Abstract

Pseudomonas aeruginosa and other Gram-negative bacteria have the ability to persist in moist environments in healthcare settings, but their spread from these areas can result in outbreaks of healthcare-associated infections. We report the investigation and containment of a multidrug-resistant P. aeruginosa outbreak in 3 intensive care units of a Swiss university hospital. A total of 255 patients and 276 environmental samples were screened for the multidrug-resistant P. aeruginosa outbreak strain. We describe the environmental sampling and molecular characterization of patient and environmental strains, control strategies implemented, including waterless patient care.
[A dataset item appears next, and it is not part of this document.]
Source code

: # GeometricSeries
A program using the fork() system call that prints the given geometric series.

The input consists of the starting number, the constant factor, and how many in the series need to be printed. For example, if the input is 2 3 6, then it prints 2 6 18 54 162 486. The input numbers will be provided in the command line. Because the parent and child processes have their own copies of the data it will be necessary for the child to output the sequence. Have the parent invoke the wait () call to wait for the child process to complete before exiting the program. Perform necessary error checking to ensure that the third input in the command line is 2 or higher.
Between March and November 2019, the outbreak affected 29 patients. Environmental sampling detected the outbreak strain in nine samples of sink siphons of three different intensive care units sharing an identical water sewage system and on one gastroscope. Three weeks after sink siphon replacement, the outbreak strain grew again in siphon-derived samples and newly-affected patients were identified. The outbreak ceased after removal of all sinks in the proximity of patients and in medication preparation areas and minimization of tap water use. Multilocus sequence typing indicated clonality (sequence type 316) in 28/29 patient isolates and all 10 environmental samples. Sink removal combined with the introduction of waterless patient care terminated the multidrug-resistant P. aeruginosa outbreak. Sinks in intensive care units might pose a risk for point source outbreaks with P. aeruginosa and other bacteria persisting in moist environments.